Segment Start: Material for this exercise

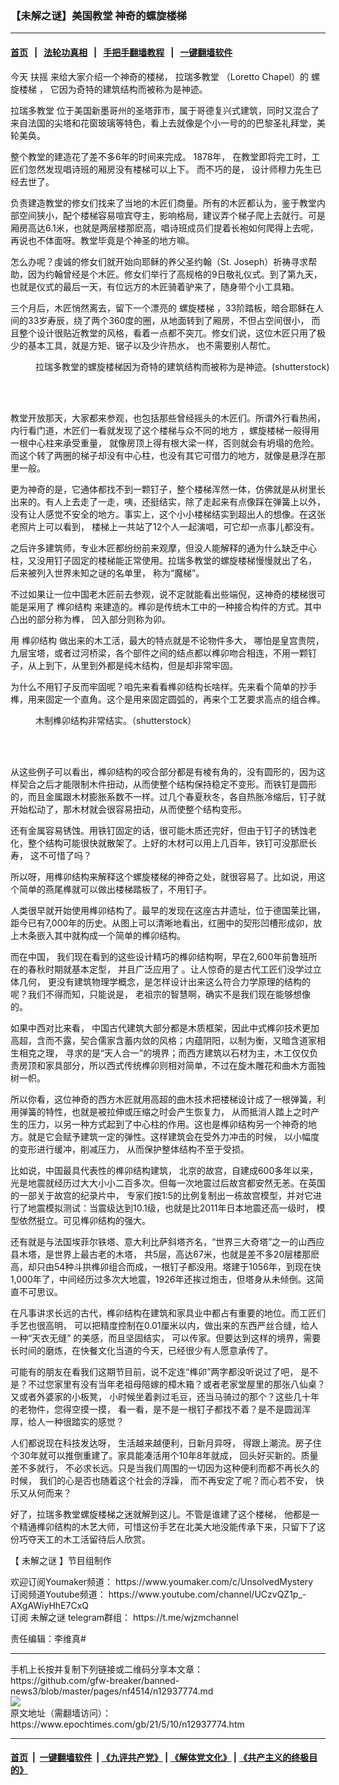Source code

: ### 【未解之谜】美国教堂 神奇的螺旋楼梯
------------------------

#### [首页](https://github.com/gfw-breaker/banned-news3/blob/master/README.md) &nbsp;&nbsp;|&nbsp;&nbsp; [法轮功真相](https://github.com/begood0513/basic/blob/master/README.md)  &nbsp;&nbsp;|&nbsp;&nbsp; [手把手翻墙教程](https://github.com/gfw-breaker/guides/wiki)  &nbsp;&nbsp;|&nbsp;&nbsp; [一键翻墙软件](https://github.com/gfw-breaker/nogfw/blob/master/README.md)  



<div><p>
 今天
 <ok href="https://www.epochtimes.com/gb/tag/%E6%89%B6%E6%91%87.html">
  扶摇
 </ok>
 来给大家介绍一个神奇的楼梯，
 <ok href="https://www.epochtimes.com/gb/tag/%E6%8B%89%E7%91%9E%E5%A4%9A%E6%95%99%E5%A0%82.html">
  拉瑞多教堂
 </ok>
 （Loretto Chapel）的
 <ok href="https://www.epochtimes.com/gb/tag/%E8%9E%BA%E6%97%8B%E6%A5%BC%E6%A2%AF.html">
  螺旋楼梯
 </ok>
 ， 它因为奇特的建筑结构而被称为是神迹。
</p>
<p>
 <ok href="https://www.epochtimes.com/gb/tag/%E6%8B%89%E7%91%9E%E5%A4%9A%E6%95%99%E5%A0%82.html">
  拉瑞多教堂
 </ok>
 位于美国新墨哥州的圣塔菲市，属于哥德复兴式建筑，同时又混合了来自法国的尖塔和花窗玻璃等特色，看上去就像是个小一号的的巴黎圣礼拜堂，美轮美奂。
</p>
<p>
 整个教堂的建造花了差不多6年的时间来完成。 1878年， 在教堂即将完工时，工匠们忽然发现唱诗班的厢房没有楼梯可以上下。 而不巧的是， 设计师穆力先生已经去世了。
</p>
<p>
 <center>
  <center>
  </center>
 </center>
 负责建造教堂的修女们找来了当地的木匠们商量。所有的木匠都认为，鉴于教堂内部空间狭小，配个楼梯容易喧宾夺主，影响格局，建议弄个梯子爬上去就行。可是厢房高达6.1米，也就是两层楼那麽高，唱诗班成员们提着长袍如何爬得上去呢，再说也不体面呀。教堂毕竟是个神圣的地方嘛。
</p>
<p>
 怎么办呢？虔诚的修女们就开始向耶稣的养父圣约翰（St. Joseph）祈祷寻求帮助，因为约翰曾经是个木匠。修女们举行了高规格的9日敬礼仪式。到了第九天， 也就是仪式的最后一天，有位远方的木匠骑着驴来了，随身带个小工具箱。
</p>
<p>
 三个月后，木匠悄然离去，留下一个漂亮的
 <ok href="https://www.epochtimes.com/gb/tag/%E8%9E%BA%E6%97%8B%E6%A5%BC%E6%A2%AF.html">
  螺旋楼梯
 </ok>
 ，33阶踏板，暗合耶稣在人间的33岁寿辰，绕了两个360度的圈，从地面转到了厢房，不但占空间很小， 而且整个设计很贴近教堂的风格，看着一点都不突兀。修女们说，这位木匠只用了极少的基本工具，就是方矩、锯子以及少许热水， 也不需要别人帮忙。
</p>
<figure aria-describedby="caption-attachment-12941061" class="wp-caption aligncenter" id="attachment_12941061" style="width: 601px">
 <ok href="https://i.epochtimes.com/assets/uploads/2021/05/id12941061-b90343001081b7e8bff4ff832b6b7c65.jpg" target="_blank">
  <img alt="" class="wp-image-12941061" src="https://i.epochtimes.com/assets/uploads/2021/05/id12941061-b90343001081b7e8bff4ff832b6b7c65-450x299.jpg"/>
 </ok>
 <br/><figcaption class="wp-caption-text" id="caption-attachment-12941061">
  拉瑞多教堂的螺旋楼梯因为奇特的建筑结构而被称为是神迹。(shutterstock)
 </figcaption><br/>
</figure><br/>
<p>
 教堂开放那天，大家都来参观，也包括那些曾经摇头的木匠们。所谓外行看热闹， 内行看门道，木匠们一看就发现了这个楼梯与众不同的地方 ，螺旋楼梯一般得用一根中心柱来承受重量， 就像房顶上得有根大梁一样，否则就会有坍塌的危险。 而这个转了两圈的梯子却没有中心柱，也没有其它可借力的地方，就像是悬浮在那里一般。
</p>
<p>
 更为神奇的是，它通体都找不到一颗钉子，整个楼梯浑然一体，仿佛就是从树里长出来的。有人上去走了一走，咦，还挺结实，除了走起来有点像踩在弹簧上以外，没有让人感觉不安全的地方。事实上，这个小小楼梯结实到超出人的想像。在这张老照片上可以看到， 楼梯上一共站了12个人一起演唱，可它却一点事儿都没有。
</p>
<p>
 之后许多建筑师，专业木匠都纷纷前来观摩，但没人能解释的通为什么缺乏中心柱，又没用钉子固定的楼梯能正常使用。拉瑞多教堂的螺旋楼梯慢慢就出了名， 后来被列入世界未知之谜的名单里， 称为“魔梯”。
</p>
<p>
 不过如果让一位中国老木匠前去参观，说不定就能看出些端倪，这神奇的楼梯很可能是采用了
 <ok href="https://www.epochtimes.com/gb/tag/%E6%A6%AB%E5%8D%AF%E7%BB%93%E6%9E%84.html">
  榫卯结构
 </ok>
 来建造的。榫卯是传统木工中的一种接合构件的方式。其中凸出的部分称为榫， 凹入部分则称为卯。
</p>
<p>
 用
 <ok href="https://www.epochtimes.com/gb/tag/%E6%A6%AB%E5%8D%AF%E7%BB%93%E6%9E%84.html">
  榫卯结构
 </ok>
 做出来的木工活，最大的特点就是不论物件多大， 哪怕是皇宫贵院，九层宝塔，或者过河桥梁，各个部件之间的结点都以榫卯吻合相连，不用一颗钉子，从上到下，从里到外都是纯木结构，但是却非常牢固。
</p>
<p>
 为什么不用钉子反而牢固呢？咱先来看看榫卯结构长啥样。先来看个简单的抄手榫，用来固定一个直角。这个是用来固定圆弧的，再来个工艺要求高点的组合榫。
</p>
<figure aria-describedby="caption-attachment-12937883" class="wp-caption aligncenter" id="attachment_12937883" style="width: 450px">
 <ok href="https://i.epochtimes.com/assets/uploads/2021/05/id12937883-shutterstock-1.jpg" target="_blank">
  <img alt="" class="size-medium wp-image-12937883" src="https://i.epochtimes.com/assets/uploads/2021/05/id12937883-shutterstock-1-450x321.jpg"/>
 </ok>
 <br/><figcaption class="wp-caption-text" id="caption-attachment-12937883">
  木制榫卯结构非常结实。（shutterstock）
 </figcaption><br/>
</figure><br/>
<p>
 从这些例子可以看出，榫卯结构的咬合部分都是有棱有角的，没有圆形的，因为这样契合之后才能限制木件扭动，从而使整个结构保持稳定不变形。而铁钉是圆形的，而且金属跟木材膨胀系数不一样。过几个春夏秋冬，各自热胀冷缩后，钉子就开始松动了，那木材就会很容易扭动，从而使整个结构变形。
</p>
<p>
 还有金属容易锈蚀。用铁钉固定的话，很可能木质还完好，但由于钉子的锈蚀老化，整个结构可能很快就散架了。上好的木材可以用上几百年，铁钉可没那麽长寿， 这不可惜了吗？
</p>
<p>
 所以呀，用榫卯结构来解释这个螺旋楼梯的神奇之处，就很容易了。比如说，用这个简单的燕尾榫就可以做出楼梯踏板了，不用钉子。
</p>
<p>
 人类很早就开始使用榫卯结构了。最早的发现在这座古井遗址，位于德国莱比锡， 距今已有7,000年的历史。从图上可以清晰地看出，红圈中的契形凹槽形成卯，放上木条嵌入其中就构成一个简单的榫卯结构。
</p>
<p>
 而在中国， 我们现在看到的这些设计精巧的榫卯结构啊，早在2,600年前鲁班所在的春秋时期就基本定型， 并且广泛应用了 。让人惊奇的是古代工匠们没学过立体几何， 更没有建筑物理学概念，是怎样设计出来这么符合力学原理的结构的呢？我们不得而知，只能说是， 老祖宗的智慧啊，确实不是我们现在能够想像的。
</p>
<p>
 如果中西对比来看， 中国古代建筑大部分都是木质框架，因此中式榫卯技术更加高超，含而不露，契合儒家含蓄内敛的风格；内蕴阴阳，以制为衡，又暗含道家相生相克之理， 寻求的是“天人合一”的境界；而西方建筑以石材为主，木工仅仅负责房顶和家具部分，所以西式传统榫卯则相对简单，不过在旋木雕花和曲木方面独树一帜。
</p>
<p>
 所以你看，这位神奇的西方木匠就用高超的曲木技术把楼梯设计成了一根弹簧，利用弹簧的特性，也就是被拉伸或压缩之时会产生恢复力， 从而抵消人踏上之时产生的压力，以另一种方式起到了中心柱的作用。这也是榫卯结构另一个神奇的地方。就是它会赋予建筑一定的弹性。这样建筑会在受外力冲击的时候， 以小幅度的变形进行缓冲，削减压力， 从而保护整体结构不至于受损。
</p>
<p>
 比如说，中国最具代表性的榫卯结构建筑， 北京的故宫，自建成600多年以来，光是地震就经历过大大小小二百多次。但每一次地震过后故宫都安然无恙。在英国的一部关于故宫的纪录片中， 专家们按1:5的比例复制出一栋故宫模型，并对它进行了地震模拟测试：当震级达到10.1级，也就是比2011年日本地震还高一级时， 模型依然挺立。可见榫卯结构的强大。
</p>
<p>
 还有就是与法国埃菲尔铁塔、意大利比萨斜塔齐名，“世界三大奇塔”之一的山西应县木塔，是世界上最古老的木塔， 共5层，高达67米，也就是差不多20层楼那麽高，却只由54种斗拱榫卯组合而成，一根钉子都没用。塔建于1056年，到现在快1,000年了，中间经历过多次大地震，1926年还挨过炮击，但塔身从未倾倒。这简直不可思议。
</p>
<p>
 在凡事讲求长远的古代，榫卯结构在建筑和家具业中都占有重要的地位。而工匠们手艺也很高明， 可以把精度控制在0.01厘米以内，做出来的东西严丝合缝，给人一种“天衣无缝” 的美感，而且坚固结实， 可以传家。但要达到这样的境界，需要长时间的磨炼，在快餐文化当道的今天，已经很少有人愿意承传了。
</p>
<p>
 可能有的朋友在看我们这期节目前，说不定连“榫卯”两字都没听说过了吧， 是不是？不过您家里有没有当年老祖母陪嫁的樟木箱？或者老家堂屋里的那张八仙桌？又或者外婆家的小板凳， 小时候坐着剥过毛豆，还当马骑过的那个？这些几十年的老物件，您得空摸一摸， 看一看，是不是一根钉子都找不着？是不是圆润浑厚，给人一种很踏实的感觉？
</p>
<p>
 人们都说现在科技发达呀， 生活越来越便利，日新月异呀， 得跟上潮流。房子住个30年就可以推倒重建了。家具能凑活用个10年8年就成， 回头好买新的。质量差不多就行， 不必求长远。只是当我们周围的一切因为这种便利而都不再长久的时候， 我们的心是否也随着这个社会的浮躁， 而不再安定了呢？而心若不安， 快乐又从何而来？
</p>
<p>
 好了，拉瑞多教堂螺旋楼梯之迷就解到这儿。不管是谁建了这个楼梯， 他都是一个精通榫卯结构的木艺大师，可惜这份手艺在北美大地没能传承下来，只留下了这份巧夺天工的木工活留待后人欣赏。
</p>
<p>
 【
 <ok href="https://www.epochtimes.com/gb/tag/%E6%9C%AA%E8%A7%A3%E4%B9%8B%E8%B0%9C.html">
  未解之谜
 </ok>
 】节目组制作
</p>
<p>
 欢迎订阅Youmaker频道：
 <ok href="https://www.youmaker.com/c/UnsolvedMystery">
  https://www.youmaker.com/c/UnsolvedMystery
  <br/>
 </ok>
 订阅频道Youtube频道：
 <ok href="https://www.youtube.com/channel/UCzvQZ1p_-AXgAWiyHhE7CxQ">
  https://www.youtube.com/channel/UCzvQZ1p_-AXgAWiyHhE7CxQ
 </ok>
 <br/>
 订阅
 <ok href="https://www.epochtimes.com/gb/tag/%E6%9C%AA%E8%A7%A3%E4%B9%8B%E8%B0%9C.html">
  未解之谜
 </ok>
 telegram群组：
 <ok href="https://t.me/wjzmchannel">
  https://t.me/wjzmchannel
 </ok>
</p>
<p>
 责任编辑：李维真#
</p>
</div>
<hr/>
手机上长按并复制下列链接或二维码分享本文章：<br/>
https://github.com/gfw-breaker/banned-news3/blob/master/pages/nf4514/n12937774.md <br/>
<a href='https://github.com/gfw-breaker/banned-news3/blob/master/pages/nf4514/n12937774.md'><img src='https://github.com/gfw-breaker/banned-news3/blob/master/pages/nf4514/n12937774.md.png'/></a> <br/>
原文地址（需翻墙访问）：https://www.epochtimes.com/gb/21/5/10/n12937774.htm


------------------------
#### [首页](https://github.com/gfw-breaker/banned-news3/blob/master/README.md) &nbsp;|&nbsp; [一键翻墙软件](https://github.com/gfw-breaker/nogfw/blob/master/README.md) &nbsp;| [《九评共产党》](https://github.com/gfw-breaker/9ping.md/blob/master/README.md#九评之一评共产党是什么) | [《解体党文化》](https://github.com/gfw-breaker/jtdwh.md/blob/master/README.md) | [《共产主义的终极目的》](https://github.com/gfw-breaker/gczydzjmd.md/blob/master/README.md)


<img src='http://gfw-breaker.win/banned-news3/pages/nf4514/n12937774.md' width='0px' height='0px'/>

Segment End: Material for this exercise

| Requirement |
Return every line above that contains the word "attachment".

| Completed exercise |
<figure aria-describedby="caption-attachment-12941061" class="wp-caption aligncenter" id="attachment_12941061" style="width: 601px">
 <br/><figcaption class="wp-caption-text" id="caption-attachment-12941061">
<figure aria-describedby="caption-attachment-12937883" class="wp-caption aligncenter" id="attachment_12937883" style="width: 450px">
 <br/><figcaption class="wp-caption-text" id="caption-attachment-12937883">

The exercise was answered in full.